Would you repeat exactly the part of the listing below that runs from the line containing "- The loss functions" down to the line containing "- d) the maximum", inclusive, and nothing else?

━━━━━━━━━━━━━━━━━━━━━━━━━━━━━━

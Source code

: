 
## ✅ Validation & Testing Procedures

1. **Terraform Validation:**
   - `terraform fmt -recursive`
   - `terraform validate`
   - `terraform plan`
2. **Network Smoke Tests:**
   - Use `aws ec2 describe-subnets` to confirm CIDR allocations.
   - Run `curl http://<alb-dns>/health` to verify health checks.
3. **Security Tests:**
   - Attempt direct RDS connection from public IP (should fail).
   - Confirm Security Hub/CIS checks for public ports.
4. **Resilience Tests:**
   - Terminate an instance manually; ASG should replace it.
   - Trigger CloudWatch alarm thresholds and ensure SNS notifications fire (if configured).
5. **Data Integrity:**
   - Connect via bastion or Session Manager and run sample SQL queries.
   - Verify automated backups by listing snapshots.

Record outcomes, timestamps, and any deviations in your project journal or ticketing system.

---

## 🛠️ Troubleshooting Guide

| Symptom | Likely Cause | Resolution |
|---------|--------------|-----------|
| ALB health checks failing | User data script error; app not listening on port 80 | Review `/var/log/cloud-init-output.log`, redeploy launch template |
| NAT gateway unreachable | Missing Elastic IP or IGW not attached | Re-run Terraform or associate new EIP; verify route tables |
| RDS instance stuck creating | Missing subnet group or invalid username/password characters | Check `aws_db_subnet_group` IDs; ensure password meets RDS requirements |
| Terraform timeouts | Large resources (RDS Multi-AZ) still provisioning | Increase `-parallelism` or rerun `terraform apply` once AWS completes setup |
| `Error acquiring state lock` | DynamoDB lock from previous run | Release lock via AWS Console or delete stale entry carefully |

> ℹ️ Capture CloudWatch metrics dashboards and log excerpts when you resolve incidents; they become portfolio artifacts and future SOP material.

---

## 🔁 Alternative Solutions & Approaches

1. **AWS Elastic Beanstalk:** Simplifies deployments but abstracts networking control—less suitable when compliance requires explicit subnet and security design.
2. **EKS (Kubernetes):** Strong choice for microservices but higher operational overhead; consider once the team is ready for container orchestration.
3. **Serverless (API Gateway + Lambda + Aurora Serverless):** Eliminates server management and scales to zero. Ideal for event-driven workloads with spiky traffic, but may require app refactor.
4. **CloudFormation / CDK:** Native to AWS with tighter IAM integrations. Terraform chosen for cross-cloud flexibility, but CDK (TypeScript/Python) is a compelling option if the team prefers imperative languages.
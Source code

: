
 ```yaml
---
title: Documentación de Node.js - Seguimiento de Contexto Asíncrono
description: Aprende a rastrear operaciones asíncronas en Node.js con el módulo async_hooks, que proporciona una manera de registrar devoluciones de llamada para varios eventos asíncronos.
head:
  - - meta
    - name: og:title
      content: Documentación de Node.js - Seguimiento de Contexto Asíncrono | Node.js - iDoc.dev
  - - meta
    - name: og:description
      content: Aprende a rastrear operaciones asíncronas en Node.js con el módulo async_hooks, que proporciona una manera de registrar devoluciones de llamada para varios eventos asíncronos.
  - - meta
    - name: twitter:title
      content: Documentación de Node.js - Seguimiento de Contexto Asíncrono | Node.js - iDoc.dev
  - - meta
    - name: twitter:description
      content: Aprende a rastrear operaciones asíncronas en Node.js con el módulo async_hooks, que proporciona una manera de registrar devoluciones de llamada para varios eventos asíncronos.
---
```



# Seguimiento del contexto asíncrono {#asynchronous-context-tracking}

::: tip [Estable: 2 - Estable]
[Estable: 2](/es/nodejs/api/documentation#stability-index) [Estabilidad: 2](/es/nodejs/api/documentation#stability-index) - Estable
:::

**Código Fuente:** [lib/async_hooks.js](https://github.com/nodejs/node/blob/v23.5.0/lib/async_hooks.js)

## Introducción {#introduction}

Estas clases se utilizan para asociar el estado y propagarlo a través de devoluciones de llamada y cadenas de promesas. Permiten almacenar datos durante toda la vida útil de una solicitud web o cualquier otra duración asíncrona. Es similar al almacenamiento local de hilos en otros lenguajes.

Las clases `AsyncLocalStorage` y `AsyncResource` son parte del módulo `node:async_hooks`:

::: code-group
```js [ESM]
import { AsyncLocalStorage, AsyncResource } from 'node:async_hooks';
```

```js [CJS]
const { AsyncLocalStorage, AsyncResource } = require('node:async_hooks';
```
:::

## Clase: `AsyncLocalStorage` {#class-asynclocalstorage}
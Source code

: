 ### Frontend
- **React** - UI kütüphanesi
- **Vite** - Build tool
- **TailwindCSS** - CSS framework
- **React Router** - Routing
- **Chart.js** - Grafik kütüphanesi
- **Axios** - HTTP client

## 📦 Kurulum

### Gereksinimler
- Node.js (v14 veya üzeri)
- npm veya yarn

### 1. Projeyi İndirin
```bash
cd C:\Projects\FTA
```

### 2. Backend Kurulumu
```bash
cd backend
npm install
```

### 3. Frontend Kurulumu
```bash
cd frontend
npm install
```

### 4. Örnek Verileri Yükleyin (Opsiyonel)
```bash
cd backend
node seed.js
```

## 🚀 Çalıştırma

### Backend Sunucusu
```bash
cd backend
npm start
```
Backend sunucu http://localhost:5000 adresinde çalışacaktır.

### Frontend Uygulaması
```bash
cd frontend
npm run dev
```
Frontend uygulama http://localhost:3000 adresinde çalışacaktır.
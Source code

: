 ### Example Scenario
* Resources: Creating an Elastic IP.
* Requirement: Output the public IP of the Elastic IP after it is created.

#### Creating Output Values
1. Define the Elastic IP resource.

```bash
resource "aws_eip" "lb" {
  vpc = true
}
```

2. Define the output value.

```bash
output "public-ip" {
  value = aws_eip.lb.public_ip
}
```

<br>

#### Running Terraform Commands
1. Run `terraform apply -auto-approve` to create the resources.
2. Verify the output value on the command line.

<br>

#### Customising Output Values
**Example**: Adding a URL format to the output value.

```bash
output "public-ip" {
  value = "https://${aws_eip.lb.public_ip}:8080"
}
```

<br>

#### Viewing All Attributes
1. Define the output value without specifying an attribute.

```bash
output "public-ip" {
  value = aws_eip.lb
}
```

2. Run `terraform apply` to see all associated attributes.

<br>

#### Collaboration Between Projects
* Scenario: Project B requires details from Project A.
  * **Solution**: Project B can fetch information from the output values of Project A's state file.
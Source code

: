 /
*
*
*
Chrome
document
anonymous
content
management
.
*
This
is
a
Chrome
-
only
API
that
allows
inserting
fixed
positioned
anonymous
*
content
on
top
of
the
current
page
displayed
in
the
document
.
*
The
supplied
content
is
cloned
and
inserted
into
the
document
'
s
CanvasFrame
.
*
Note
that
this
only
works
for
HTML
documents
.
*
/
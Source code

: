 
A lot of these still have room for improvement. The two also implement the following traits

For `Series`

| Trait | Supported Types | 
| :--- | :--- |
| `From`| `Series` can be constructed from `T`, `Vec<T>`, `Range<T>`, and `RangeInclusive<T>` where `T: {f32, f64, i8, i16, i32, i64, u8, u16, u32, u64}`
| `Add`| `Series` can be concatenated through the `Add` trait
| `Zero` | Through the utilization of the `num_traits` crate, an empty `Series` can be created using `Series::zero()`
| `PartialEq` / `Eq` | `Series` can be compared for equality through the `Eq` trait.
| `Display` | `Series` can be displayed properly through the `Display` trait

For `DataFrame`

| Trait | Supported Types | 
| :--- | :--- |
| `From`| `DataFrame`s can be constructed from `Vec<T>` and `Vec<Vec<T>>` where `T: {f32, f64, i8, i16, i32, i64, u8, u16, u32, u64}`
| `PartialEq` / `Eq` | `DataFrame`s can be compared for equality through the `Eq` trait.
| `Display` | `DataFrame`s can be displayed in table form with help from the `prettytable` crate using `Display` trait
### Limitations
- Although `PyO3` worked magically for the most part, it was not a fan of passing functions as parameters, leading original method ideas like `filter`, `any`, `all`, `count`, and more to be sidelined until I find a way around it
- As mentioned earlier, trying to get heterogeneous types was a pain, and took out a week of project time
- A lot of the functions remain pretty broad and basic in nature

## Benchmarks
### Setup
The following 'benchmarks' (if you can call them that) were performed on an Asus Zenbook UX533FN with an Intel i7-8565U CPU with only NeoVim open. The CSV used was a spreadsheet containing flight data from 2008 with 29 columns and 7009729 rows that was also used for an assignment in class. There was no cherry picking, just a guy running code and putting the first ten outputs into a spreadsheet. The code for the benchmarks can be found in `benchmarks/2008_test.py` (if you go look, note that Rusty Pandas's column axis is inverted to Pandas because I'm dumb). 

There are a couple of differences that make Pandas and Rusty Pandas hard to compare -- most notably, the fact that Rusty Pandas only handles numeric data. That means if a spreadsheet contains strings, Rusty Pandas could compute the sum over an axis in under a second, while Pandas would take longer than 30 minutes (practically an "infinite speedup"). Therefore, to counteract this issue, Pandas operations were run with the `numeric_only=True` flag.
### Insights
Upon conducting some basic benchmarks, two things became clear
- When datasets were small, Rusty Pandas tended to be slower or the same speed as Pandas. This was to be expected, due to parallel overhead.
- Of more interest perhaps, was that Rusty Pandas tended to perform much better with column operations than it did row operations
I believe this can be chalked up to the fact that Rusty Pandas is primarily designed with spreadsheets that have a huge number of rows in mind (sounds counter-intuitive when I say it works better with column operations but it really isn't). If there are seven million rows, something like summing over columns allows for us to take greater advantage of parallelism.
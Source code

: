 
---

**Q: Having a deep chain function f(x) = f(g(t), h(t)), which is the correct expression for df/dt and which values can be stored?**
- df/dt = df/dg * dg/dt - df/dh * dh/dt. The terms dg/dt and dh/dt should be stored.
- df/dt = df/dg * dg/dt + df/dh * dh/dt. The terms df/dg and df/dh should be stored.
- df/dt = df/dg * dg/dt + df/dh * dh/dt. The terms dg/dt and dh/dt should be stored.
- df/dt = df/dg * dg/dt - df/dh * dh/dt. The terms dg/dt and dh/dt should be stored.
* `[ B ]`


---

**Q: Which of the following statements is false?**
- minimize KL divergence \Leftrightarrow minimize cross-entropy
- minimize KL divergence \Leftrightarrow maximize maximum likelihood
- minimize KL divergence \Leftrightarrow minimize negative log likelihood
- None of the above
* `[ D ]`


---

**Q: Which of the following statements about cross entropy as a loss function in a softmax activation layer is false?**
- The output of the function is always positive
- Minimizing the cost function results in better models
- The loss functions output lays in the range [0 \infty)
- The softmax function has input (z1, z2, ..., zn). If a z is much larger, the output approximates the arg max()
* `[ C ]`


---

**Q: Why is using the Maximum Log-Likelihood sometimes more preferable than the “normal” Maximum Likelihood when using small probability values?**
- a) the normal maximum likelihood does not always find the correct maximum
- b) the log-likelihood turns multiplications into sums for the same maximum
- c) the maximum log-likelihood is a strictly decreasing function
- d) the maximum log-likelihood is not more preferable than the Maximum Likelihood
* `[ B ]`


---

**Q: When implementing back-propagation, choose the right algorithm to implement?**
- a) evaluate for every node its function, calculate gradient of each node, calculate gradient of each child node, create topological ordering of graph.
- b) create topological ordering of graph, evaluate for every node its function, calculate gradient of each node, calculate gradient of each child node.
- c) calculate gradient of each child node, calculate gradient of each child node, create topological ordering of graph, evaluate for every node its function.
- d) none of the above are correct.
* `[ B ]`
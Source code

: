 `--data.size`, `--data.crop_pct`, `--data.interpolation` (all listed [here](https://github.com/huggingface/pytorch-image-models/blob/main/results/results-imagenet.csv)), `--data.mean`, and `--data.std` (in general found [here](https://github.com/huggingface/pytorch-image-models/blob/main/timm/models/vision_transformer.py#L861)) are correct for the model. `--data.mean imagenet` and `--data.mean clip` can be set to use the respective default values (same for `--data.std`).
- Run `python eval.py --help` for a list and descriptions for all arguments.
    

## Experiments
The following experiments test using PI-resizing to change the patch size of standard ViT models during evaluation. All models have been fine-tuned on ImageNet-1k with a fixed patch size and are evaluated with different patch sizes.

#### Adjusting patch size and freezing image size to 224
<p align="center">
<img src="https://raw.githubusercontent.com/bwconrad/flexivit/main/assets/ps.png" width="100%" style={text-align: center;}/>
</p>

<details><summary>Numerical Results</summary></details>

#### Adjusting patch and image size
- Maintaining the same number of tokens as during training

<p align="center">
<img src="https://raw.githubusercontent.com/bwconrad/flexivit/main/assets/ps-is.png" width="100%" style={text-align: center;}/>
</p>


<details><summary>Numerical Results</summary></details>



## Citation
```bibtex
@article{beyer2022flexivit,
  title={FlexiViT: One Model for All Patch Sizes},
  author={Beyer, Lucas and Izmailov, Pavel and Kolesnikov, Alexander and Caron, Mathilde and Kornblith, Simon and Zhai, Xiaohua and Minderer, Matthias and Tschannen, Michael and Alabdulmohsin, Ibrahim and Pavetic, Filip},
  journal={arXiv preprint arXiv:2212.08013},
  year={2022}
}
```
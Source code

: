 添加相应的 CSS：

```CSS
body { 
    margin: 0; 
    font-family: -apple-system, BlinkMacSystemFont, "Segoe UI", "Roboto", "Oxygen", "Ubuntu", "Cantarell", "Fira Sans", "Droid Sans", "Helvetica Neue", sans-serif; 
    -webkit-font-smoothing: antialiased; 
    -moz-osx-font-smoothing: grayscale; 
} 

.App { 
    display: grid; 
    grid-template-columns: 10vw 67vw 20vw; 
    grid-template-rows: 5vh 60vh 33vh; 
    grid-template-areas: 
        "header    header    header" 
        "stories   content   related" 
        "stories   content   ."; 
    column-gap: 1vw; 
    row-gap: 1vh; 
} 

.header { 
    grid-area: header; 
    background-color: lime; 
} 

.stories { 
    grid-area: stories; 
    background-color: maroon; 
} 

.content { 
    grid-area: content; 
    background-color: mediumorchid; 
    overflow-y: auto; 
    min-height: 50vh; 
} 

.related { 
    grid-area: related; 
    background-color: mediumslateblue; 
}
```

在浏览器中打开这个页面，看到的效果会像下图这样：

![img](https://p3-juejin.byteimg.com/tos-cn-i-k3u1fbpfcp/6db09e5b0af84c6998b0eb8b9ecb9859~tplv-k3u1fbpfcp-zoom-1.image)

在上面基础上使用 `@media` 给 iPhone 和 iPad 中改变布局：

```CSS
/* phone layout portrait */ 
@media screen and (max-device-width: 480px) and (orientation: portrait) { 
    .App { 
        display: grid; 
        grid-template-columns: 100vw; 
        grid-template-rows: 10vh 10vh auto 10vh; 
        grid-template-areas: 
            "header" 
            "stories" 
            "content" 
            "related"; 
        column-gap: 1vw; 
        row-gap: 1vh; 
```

━━━━━━━━━━━━━━━━━━━━━━━━━━━━━━

### [ANSWER FOR THIS EXERCISE]
- The loss functions output lays in the range [0 \infty)
- The softmax function has input (z1, z2, ..., zn). If a z is much larger, the output approximates the arg max()
* `[ C ]`


---

**Q: Why is using the Maximum Log-Likelihood sometimes more preferable than the “normal” Maximum Likelihood when using small probability values?**
- a) the normal maximum likelihood does not always find the correct maximum
- b) the log-likelihood turns multiplications into sums for the same maximum
- c) the maximum log-likelihood is a strictly decreasing function
- d) the maximum log-likelihood is not more preferable than the Maximum Likelihood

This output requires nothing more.